In Las Vegas, Nevada during BEA2017 on Sunday, April 23, 2017

Research Symposium Chair: Nicholas David Bowman (

Paper Deadline: December 1, 2016

From the first “interactive computer demonstrations” at MIT in the 1950s to the blockbuster Grand Theft Auto V in 2013 (the highest-selling packaged media product of all-time), video games have continually captured the public’s imagination and interest. Video games are credited with improving the skills of pilots and surgeons and encouraging murder and mayhem. The gaming industry’s revenues have continually exceeded the film industry, while debates rage as to whether games are toys or more serious forms of art. Games are celebrated for their ability to spark children’s emotions, and chided for corrupting their morals. Finally, games are regarded as social media technologies that encourage interaction, while also regarded as distractions from reality that result in social isolation.

In parallel with these interests is a growing field of scholarly study around video games. The Digital Games Research Association counts nearly six dozen academic journals devoted to games research, and both the National Communication Association and the International Communication Association have formed game studies divisions. The regulation of video games has been raised at state and federal levels in the United States and abroad, and as the medium (and the industry) continues to evolve, so does the academic and general public interests in the uses and effects of the medium.

Somewhat lost in debates over video games as a “good” or “bad” technology is a more nuanced understanding of the experience of digital gaming itself. At least one way to understand video games is to focus on the unique elements of the medium that jointly and individually lead to the creation of the digital experience. Video games can place immense demand on the user’s cognitive, emotional, behavioral, and social resources.

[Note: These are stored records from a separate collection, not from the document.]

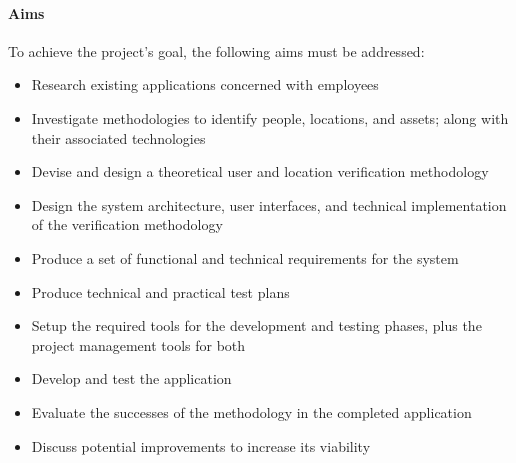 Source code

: \paragraph{Aims}
To achieve the project's goal, the following aims must be
addressed:

\begin{itemize}
  \item Research existing applications concerned with
         employees
  \item Investigate methodologies to identify people,
        locations, and assets; along with their associated
        technologies
  \item Devise and design a theoretical user and location
        verification methodology
  \item Design the system architecture, user interfaces,
        and technical implementation of the
        verification methodology
  \item Produce a set of functional and technical
        requirements for the system
  \item Produce technical and practical test plans
  \item Setup the required tools for the development and
        testing phases, plus the project management tools
        for both
  \item Develop and test the application
  \item Evaluate the successes of the methodology in the
        completed application
  \item Discuss potential improvements to increase its
        viability
\end{itemize} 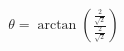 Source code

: \documentclass[preview]{standalone}
\begin{document}
\begin{align*}
\theta = \arctan\left(\frac{\frac{2}{\sqrt{2}}}{\frac{2}{\sqrt{2}}}\right)
\end{align*}
\end{document}
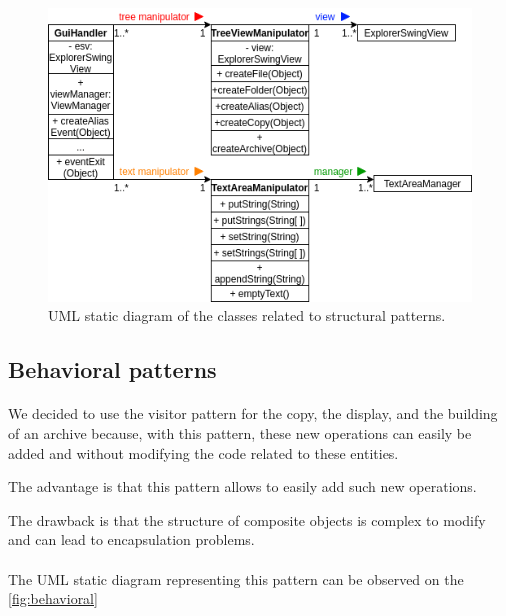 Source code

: \documentclass[a4paper, 11pt, oneside]{article}
\begin{document}
\begin{figure}[H]
    \centering
    \includegraphics[scale=0.6]{structural.png}
    \caption{UML static diagram of the classes related to structural patterns.}\label{fig:structural}
\end{figure}

\subsection{Behavioral patterns}

\paragraph{}We decided to use the visitor pattern for the copy, the display, and the building of an archive because, with this pattern, these new operations can easily be added and without modifying the code related to these entities.

The advantage is that this pattern allows to easily add such new operations.

The drawback is that the structure of composite objects is complex to modify and can lead to encapsulation problems.

\paragraph{}The UML static diagram representing this pattern can be observed on the \autoref{fig:behavioral}
\end{document}

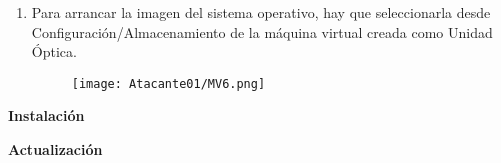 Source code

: \begin{enumerate}
\item Para arrancar la imagen del sistema operativo, hay que seleccionarla desde Con\-fi\-gu\-ra\-ción/\-Almacenamiento de la máquina virtual creada como Unidad Óptica.
\begin{figure}[H] %
\begin{center}
\texttt{[image: Atacante01/MV6.png]}
\end{center}
\end{figure}




\end{enumerate}
\textbf{Instalación}

\textbf{Actualización}

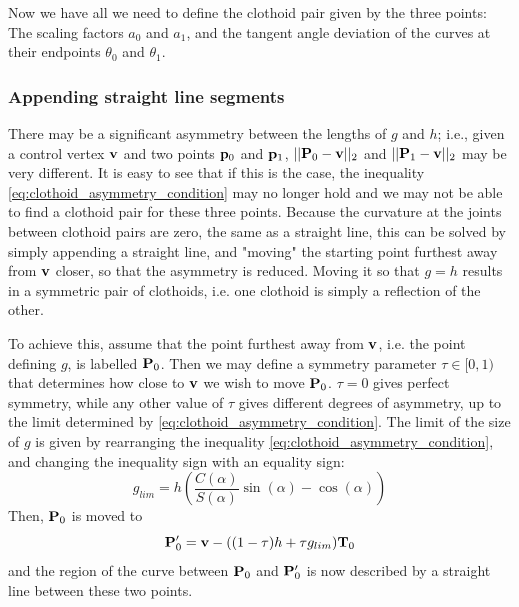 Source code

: Now we have all we need to define the clothoid pair given by the three points: The scaling factors $a_0$ and $a_1$, and the tangent angle deviation of the curves at their endpoints $\theta_0$ and $\theta_1$.

\subsubsection{Appending straight line segments}
There may be a significant asymmetry between the lengths of $g$ and $h$; i.e., given a control vertex $\mathbf{v}$ and two points $\mathbf{p}_0$ and $\mathbf{p}_1$, $||{\mathbf P}_0-\mathbf{v}||_2$ and $||{\mathbf P}_1-\mathbf{v}||_2$ may be very different. It is easy to see that if this is the case, the inequality \ref{eq:clothoid_asymmetry_condition} may no longer hold and we may not be able to find a clothoid pair for these three points. Because the curvature at the joints between clothoid pairs are zero, the same as a straight line, this can be solved by simply appending a straight line, and "moving" the starting point furthest away from ${\mathbf v}$ closer, so that the asymmetry is reduced. Moving it so that $g=h$ results in a symmetric pair of clothoids, i.e. one clothoid is simply a reflection of the other.\cite{clothoid}

To achieve this, assume that the point furthest away from ${\mathbf v}$, i.e. the point defining $g$, is labelled ${\mathbf P}_0$. Then we may define a symmetry parameter $\tau\in [0, 1)$ that determines how close to ${\mathbf v}$ we wish to move ${\mathbf P}_0$. $\tau=0$ gives perfect symmetry, while any other value of $\tau$ gives different degrees of asymmetry, up to the limit determined by \ref{eq:clothoid_asymmetry_condition}. The limit of the size of $g$ is given by rearranging the inequality \ref{eq:clothoid_asymmetry_condition}, and changing the inequality sign with an equality sign:
\begin{equation}
g_{lim} = h\left(\frac{C(\alpha)}{S(\alpha)}\sin(\alpha) - \cos(\alpha)\right)
\end{equation}
Then, ${\mathbf P}_0$ is moved to 
\begin{equation}
{\mathbf P}_0^\prime = {\mathbf v}-((1-\tau)h + \tau g_{lim}){\mathbf T}_0
\end{equation}
and the region of the curve between ${\mathbf P}_0$ and ${\mathbf P}_0^\prime$ is now described by a straight line between these two points. 


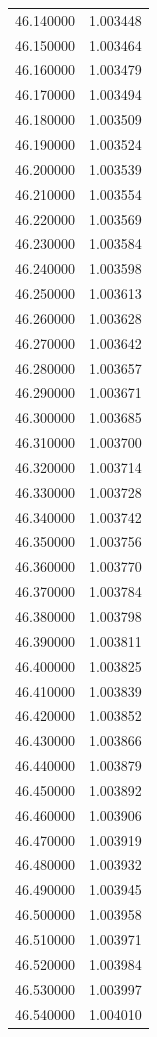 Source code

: \begin{tabular}{rr}
46.140000 & 1.003448 \\
46.150000 & 1.003464 \\
46.160000 & 1.003479 \\
46.170000 & 1.003494 \\
46.180000 & 1.003509 \\
46.190000 & 1.003524 \\
46.200000 & 1.003539 \\
46.210000 & 1.003554 \\
46.220000 & 1.003569 \\
46.230000 & 1.003584 \\
46.240000 & 1.003598 \\
46.250000 & 1.003613 \\
46.260000 & 1.003628 \\
46.270000 & 1.003642 \\
46.280000 & 1.003657 \\
46.290000 & 1.003671 \\
46.300000 & 1.003685 \\
46.310000 & 1.003700 \\
46.320000 & 1.003714 \\
46.330000 & 1.003728 \\
46.340000 & 1.003742 \\
46.350000 & 1.003756 \\
46.360000 & 1.003770 \\
46.370000 & 1.003784 \\
46.380000 & 1.003798 \\
46.390000 & 1.003811 \\
46.400000 & 1.003825 \\
46.410000 & 1.003839 \\
46.420000 & 1.003852 \\
46.430000 & 1.003866 \\
46.440000 & 1.003879 \\
46.450000 & 1.003892 \\
46.460000 & 1.003906 \\
46.470000 & 1.003919 \\
46.480000 & 1.003932 \\
46.490000 & 1.003945 \\
46.500000 & 1.003958 \\
46.510000 & 1.003971 \\
46.520000 & 1.003984 \\
46.530000 & 1.003997 \\
46.540000 & 1.004010 \\

\end{tabular}
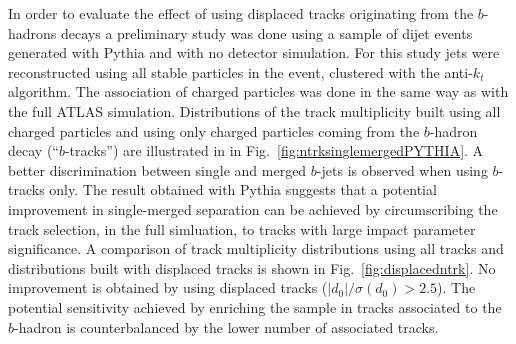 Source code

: In order to evaluate the effect of using displaced tracks originating from the $b$-hadrons decays a preliminary study was done using a sample of dijet events generated with {\sc Pythia} and with no detector simulation. For this study jets were reconstructed using all stable particles in the event, clustered with the anti-$k_t$ algorithm. The association of charged particles was done in the same way as with the full ATLAS simulation. Distributions of the track multiplicity built using all charged particles and using only charged particles coming from the $b$-hadron decay (``$b$-tracks'') are illustrated in  in Fig.~\ref{fig:ntrksinglemergedPYTHIA}. A better discrimination between single and merged $b$-jets is observed when using $b$-tracks only. The result obtained with {\sc Pythia} suggests that a potential improvement in single-merged separation can be achieved by circumscribing the track selection, in the full simluation, to tracks with large impact parameter significance. %
 A comparison of track multiplicity distributions using all tracks and distributions built with displaced tracks is shown in Fig.~\ref{fig:displacedntrk}. No improvement is obtained by using displaced tracks ($|d_0|/\sigma(d_0)> 2.5$). The potential sensitivity achieved by enriching the sample in tracks associated to the $b$-hadron is counterbalanced by the lower number of associated tracks.

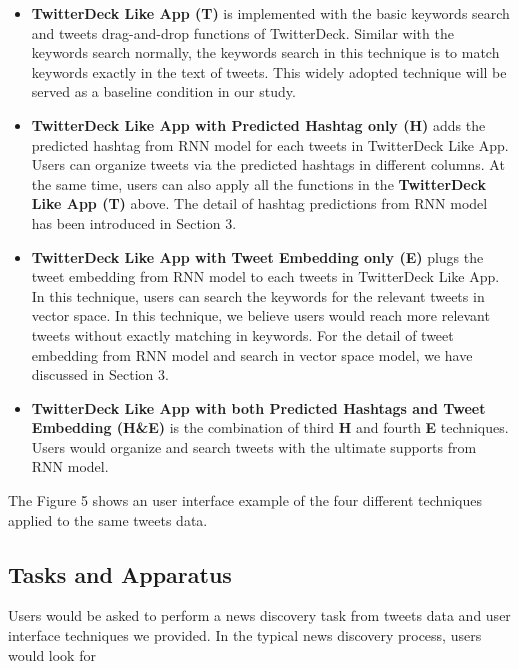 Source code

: \begin{itemize}
  \item \textbf{TwitterDeck Like App (T)} is implemented with the basic keywords search and tweets drag-and-drop functions of TwitterDeck. Similar with the keywords search normally, the keywords search in this technique is to match keywords exactly in the text of tweets. This widely adopted technique will be served as a baseline condition in our study. 
  
  \item \textbf{TwitterDeck Like App with Predicted Hashtag only (H)} adds the predicted hashtag from RNN model for each tweets in TwitterDeck Like App. Users can organize tweets via the predicted hashtags in different columns. At the same time, users can also apply all the functions in the \textbf{TwitterDeck Like App (T)} above. The detail of hashtag predictions from RNN model has been introduced in Section 3. 

  \item \textbf{TwitterDeck Like App with Tweet Embedding only (E)} plugs the tweet embedding from RNN model to each tweets in TwitterDeck Like App. In this technique, users can search the keywords for the relevant tweets in vector space. In this technique, we believe users would reach more relevant tweets without exactly matching in keywords. For the detail of tweet embedding from RNN model and search in vector space model, we have discussed in Section 3.   
  
  \item \textbf{TwitterDeck Like App with both Predicted Hashtags and Tweet Embedding (H\&E)} is the combination of third \textbf{H} and fourth \textbf{E} techniques. Users would organize and search tweets with the ultimate supports from RNN model. 
  
\end{itemize}

The Figure 5 shows an user interface example of the four different techniques applied to the same tweets data. 

\subsection{Tasks and Apparatus}

Users would be asked to perform a news discovery task from tweets data and user interface techniques we provided. In the typical news discovery process, users would look for 



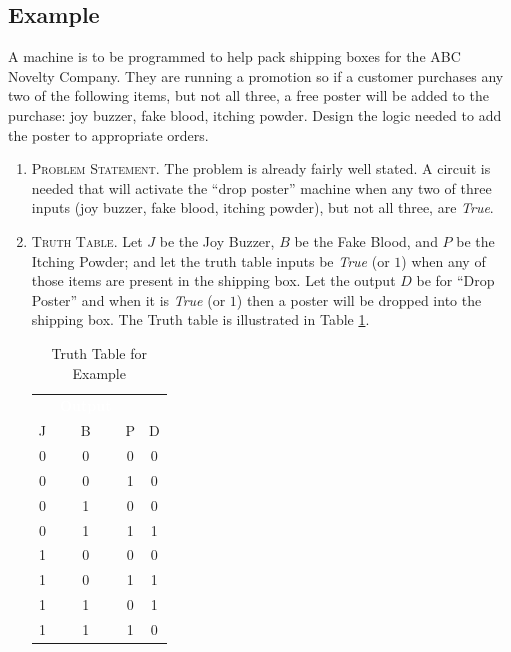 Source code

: \subsection{Example}
\label{05:subsec:example}

A machine is to be programmed to help pack shipping boxes for the ABC Novelty Company. They are running a promotion so if a customer purchases any two of the following items, but not all three, a free poster will be added to the purchase: joy buzzer, fake blood, itching powder. Design the logic needed to add the poster to appropriate orders. 

\begin{enumerate}
  \item \textsc{Problem Statement}. The problem is already fairly well stated. A circuit is needed that will activate the ``drop poster'' machine when any two of three inputs (joy buzzer, fake blood, itching powder), but not all three, are \emph{True}. 

  \item \textsc{Truth Table}. Let $ J $ be the Joy Buzzer, $ B $ be the Fake Blood, and $ P $ be the Itching Powder; and let the truth table inputs be \emph{True} (or $ 1 $) when any of those items are present in the shipping box. Let the output $ D $ be for ``Drop Poster'' and when it is \emph{True} (or $ 1 $) then a poster will be dropped into the shipping box. The Truth table is illustrated in Table  \ref{05:tab:truth_table_for_example}.
  
  \begin{table}[H]
    \sffamily
    \newcommand{\head}[1]{\textcolor{white}{\textbf{#1}}}    
    \begin{center}
      \begin{tabular}{cccc} 
        \rowcolor{black!75}
        \multicolumn{3}{c}{\head{Inputs}} & \head{Output} \\
        J & B & P & D \\
        \hline
        0 & 0 & 0 & 0 \\
        0 & 0 & 1 & 0 \\
        0 & 1 & 0 & 0 \\
        0 & 1 & 1 & 1 \\
        1 & 0 & 0 & 0 \\
        1 & 0 & 1 & 1 \\
        1 & 1 & 0 & 1 \\
        1 & 1 & 1 & 0
      \end{tabular}
    \end{center}
    \caption{Truth Table for Example}
    \label{05:tab:truth_table_for_example}
  \end{table}
  

\end{enumerate}
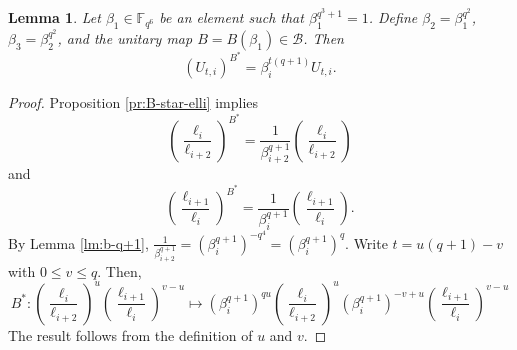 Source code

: \documentclass[11pt]{amsart}
\theoremstyle{plain}
\newtheorem{lemma}[theorem]{Lemma}
\theoremstyle{definition}
\theoremstyle{remark}
\begin{document}
\begin{lemma} \label{lm:B-start-on-U}
Let $\beta_1 \in \mathbb{F}_{q^6}$ be an element such that $\beta_1^{q^3+1}=1$. Define $\beta_2=\beta_1^{q^2}$, $\beta_3=\beta_2^{q^2}$, and the unitary map $B=B(\beta_1) \in \mathcal{B}$. Then
\[(U_{t,i})^{B^*} = \beta_i^{t(q+1)} U_{t,i}.\]
\end{lemma}
\begin{proof}
Proposition \ref{pr:B-star-elli} implies
\[\left(\frac{\ell_i}{\ell_{i+2}}\right)^{B^*} = \frac{1}{\beta_{i+2}^{q+1}}\left(\frac{\ell_i}{\ell_{i+2}}\right)\]
and
\[\left(\frac{\ell_{i+1}}{\ell_{i}}\right)^{B^*} = \frac{1}{\beta_{i}^{q+1}}
\left(\frac{\ell_{i+1}}{\ell_{i}}\right).\]
By Lemma \ref{lm:b-q+1}, $\frac{1}{\beta_{i+2}^{q+1}} = (\beta_{i}^{q+1})^{-q^4} = (\beta_{i}^{q+1})^{q}$. Write $t=u(q+1)-v$ with $0\leq v\leq q$. Then, 
\[B^*: \left(\frac{\ell_i}{\ell_{i+2}}\right)^u\left(\frac{\ell_{i+1}}{\ell_i}\right)^{v-u} \mapsto (\beta_i^{q+1})^{qu}  \left(\frac{\ell_i}{\ell_{i+2}}\right)^u (\beta_{i}^{q+1})^{-v+u} \left(\frac{\ell_{i+1}}{\ell_i}\right)^{v-u}\]
The result follows from the definition of $u$ and $v$. 
\end{proof}
\end{document}
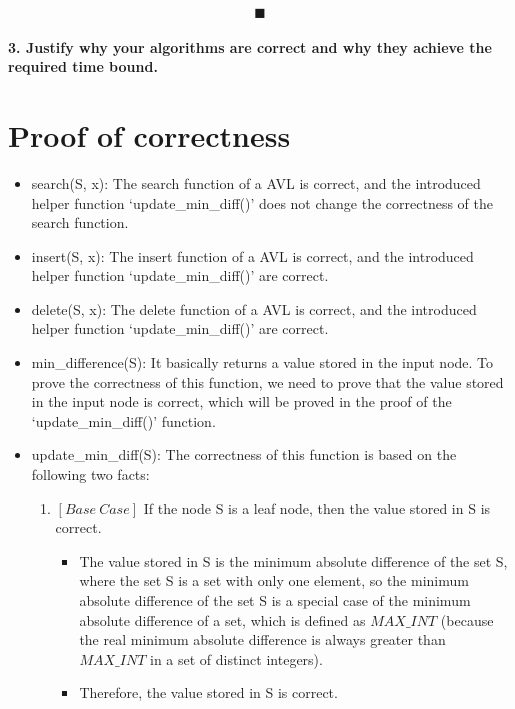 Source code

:\documentclass{article}
\begin{document}
$$ \blacksquare $$
\newpage

\paragraph*{3. Justify why your algorithms are correct and why they achieve the required time bound.}

\section*{Proof of correctness}

\begin{itemize}
    \item search(S, x): The search function of a AVL is correct,
          and the introduced helper function `update\_min\_diff()' does not change the correctness of the search function.
    \item insert(S, x): The insert function of a AVL is correct,
          and the introduced helper function `update\_min\_diff()' are correct.
    \item delete(S, x): The delete function of a AVL is correct,
          and the introduced helper function `update\_min\_diff()' are correct.
    \item min\_difference(S): It basically returns a value stored in the input node.
          To prove the correctness of this function, we need to prove that the value stored in the input node is correct,
          which will be proved in the proof of the `update\_min\_diff()' function.
    \item update\_min\_diff(S): The correctness of this function is based on the following two facts:
          \begin{enumerate}
              \item $\left[Base\ Case\right]$ If the node S is a leaf node, then the value stored in S is correct.
                    \begin{itemize}
                        \item The value stored in S is the minimum absolute difference of the set S,
                              where the set S is a set with only one element, so the minimum absolute difference of the set S is
                              a special case of the minimum absolute difference of a set, which is defined as $MAX\_INT$
                              (because the real minimum absolute difference is always greater than $MAX\_INT$ in a set of distinct integers).
                        \item Therefore, the value stored in S is correct.
                    \end{itemize}


\end{enumerate}
\end{itemize}
\end{document}
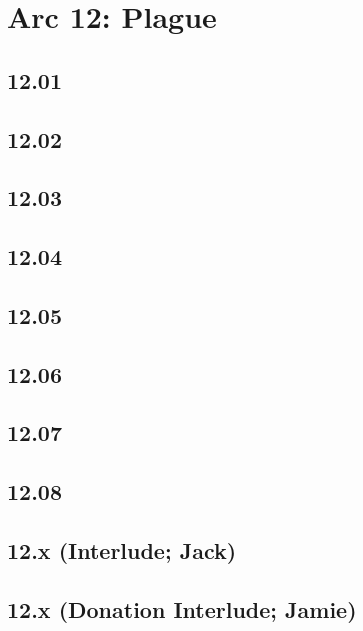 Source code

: \part{Arc 12: Plague}
 \chapter{12.01}
 \chapter{12.02}
 \chapter{12.03}
 \chapter{12.04}
 \chapter{12.05}
 \chapter{12.06}
 \chapter{12.07}
 \chapter{12.08}
 \chapter{12.x (Interlude; Jack)}
 \chapter{12.x (Donation Interlude; Jamie)}











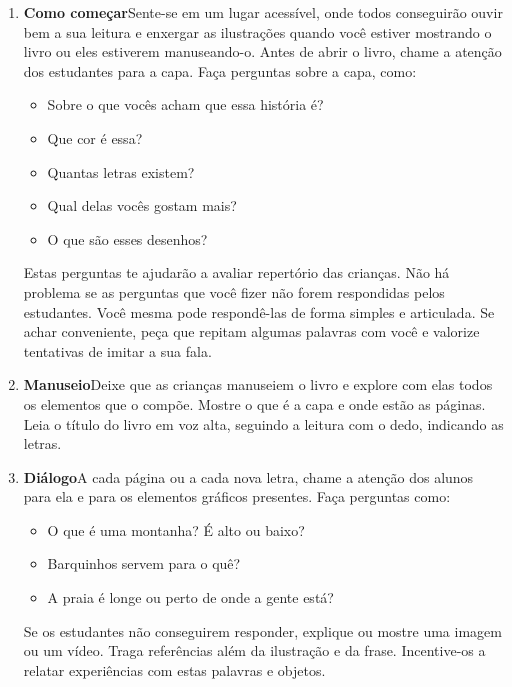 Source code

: \documentclass[11pt]{extarticle}
\begin{document}
\begin{enumerate}
\item \textbf{Como começar}\quad Sente-se em um lugar acessível, 
onde todos conseguirão ouvir bem a sua leitura e enxergar as ilustrações 
quando você estiver mostrando o livro ou eles estiverem manuseando-o. 
Antes de abrir o livro, chame a atenção dos estudantes para a capa. 
Faça perguntas sobre a capa, como: 

\begin{itemize}
\item Sobre o que vocês acham que essa história é?
\item Que cor é essa?
\item Quantas letras existem? 
\item Qual delas vocês gostam mais?
\item O que são esses desenhos?
\end{itemize}

Estas perguntas te ajudarão a avaliar repertório das crianças. 
Não há problema se as perguntas que você fizer não forem respondidas pelos 
estudantes. Você mesma pode respondê-las de forma simples e articulada. Se achar 
conveniente, peça que repitam algumas palavras com você e valorize tentativas 
de imitar a sua fala. 
 
\item \textbf{Manuseio}\quad Deixe que as crianças manuseiem o livro 
e explore com elas todos os elementos que o compõe. Mostre o que é a 
capa e onde estão as páginas. Leia o título do livro em voz alta, seguindo 
a leitura com o dedo, indicando as letras. 

\item \textbf{Diálogo}\quad A cada página ou a cada nova letra,
chame a atenção dos alunos para ela e para os elementos gráficos
presentes. Faça perguntas como:

\begin{itemize}
\item O que é uma montanha? É alto ou baixo?
\item Barquinhos servem para o quê?
\item A praia é longe ou perto de onde a gente está?
\end{itemize}

Se os estudantes não conseguirem responder, explique ou mostre uma 
imagem ou um vídeo. Traga referências além da ilustração e da frase. 
Incentive-os a relatar experiências com estas palavras e objetos.


\end{enumerate}
\end{document}

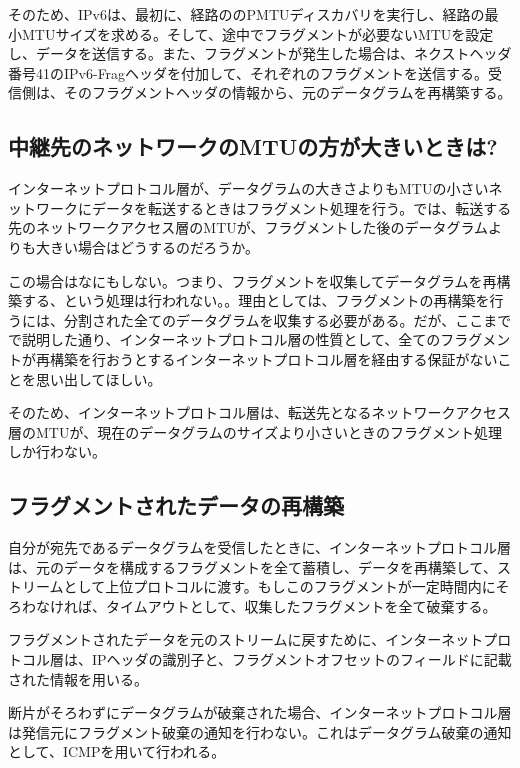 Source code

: そのため、IPv6は、最初に、経路ののPMTUディスカバリを実行し、経路の最小MTUサイズを求める。そして、途中でフラグメントが必要ないMTUを設定し、データを送信する。また、フラグメントが発生した場合は、ネクストヘッダ番号41のIPv6-Fragヘッダを付加して、それぞれのフラグメントを送信する。受信側は、そのフラグメントヘッダの情報から、元のデータグラムを再構築する。


\subsection{中継先のネットワークのMTUの方が大きいときは?}

インターネットプロトコル層が、データグラムの大きさよりもMTUの小さいネットワークにデータを転送するときはフラグメント処理を行う。では、転送する先のネットワークアクセス層のMTUが、フラグメントした後のデータグラムよりも大きい場合はどうするのだろうか。

この場合はなにもしない。つまり、フラグメントを収集してデータグラムを再構築する、という処理は行われない。。理由としては、フラグメントの再構築を行うには、分割された全てのデータグラムを収集する必要がある。だが、ここまでで説明した通り、インターネットプロトコル層の性質として、全てのフラグメントが再構築を行おうとするインターネットプロトコル層を経由する保証がないことを思い出してほしい。

そのため、インターネットプロトコル層は、転送先となるネットワークアクセス層のMTUが、現在のデータグラムのサイズより小さいときのフラグメント処理しか行わない。

\subsection{フラグメントされたデータの再構築}

自分が宛先であるデータグラムを受信したときに、インターネットプロトコル層は、元のデータを構成するフラグメントを全て蓄積し、データを再構築して、ストリームとして上位プロトコルに渡す。もしこのフラグメントが一定時間内にそろわなければ、タイムアウトとして、収集したフラグメントを全て破棄する。

フラグメントされたデータを元のストリームに戻すために、インターネットプロトコル層は、IPヘッダの識別子と、フラグメントオフセットのフィールドに記載された情報を用いる。

断片がそろわずにデータグラムが破棄された場合、インターネットプロトコル層は発信元にフラグメント破棄の通知を行わない。これはデータグラム破棄の通知として、ICMPを用いて行われる。

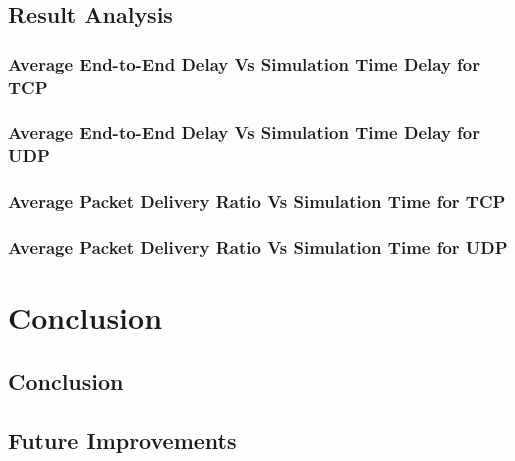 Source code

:\documentclass[12pt,a4paper]{report}
\begin{document}
\section{Result Analysis}
\subsection{Average End-to-End Delay Vs Simulation Time Delay for TCP}
\subsection{Average End-to-End Delay Vs Simulation Time Delay for UDP}
\subsection{Average Packet Delivery Ratio Vs Simulation Time for TCP}
\subsection{Average Packet Delivery Ratio Vs Simulation Time for UDP}

\chapter{Conclusion}
\section{Conclusion}
\section{Future Improvements}
\end{document}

The 2017 BEA Research Symposium will sponsor:

  • Paper Competitions – for faculty & students
  • Student Poster Competition – undergraduate & graduate categories

The Student Paper Competition offers prizes of $300 (1st place), $200 (2nd place), $100 (3rd place). The Student Poster Competition offers certificates of participation to all presenters, as well as prizes for the top posters (posters will be invited from the submitted manuscripts, rather than accepted as a separate submission category). Select papers from the Symposium will also be invited for publication in an edited volume with Routledge, with publication expected in 2018. Additionally, chapters for this volume will also be solicited from, and chapter proposals will be accepted from, scholars not part of the BEA Symposium.

This symposium aims to encourage continued research on each of these for points, with the end goal of broadening and deepening our understanding of the experience of gaming. Scholars are invited to submit original research reports, theoretical proposals/syntheses, or research proposals/in-progress data reports (4000-word limit, inclusive) focused on one of the four conference tracks: Read more on Call: BEA2017 Research Symposium ‘Video Games: A Medium That Demands Our Attention’…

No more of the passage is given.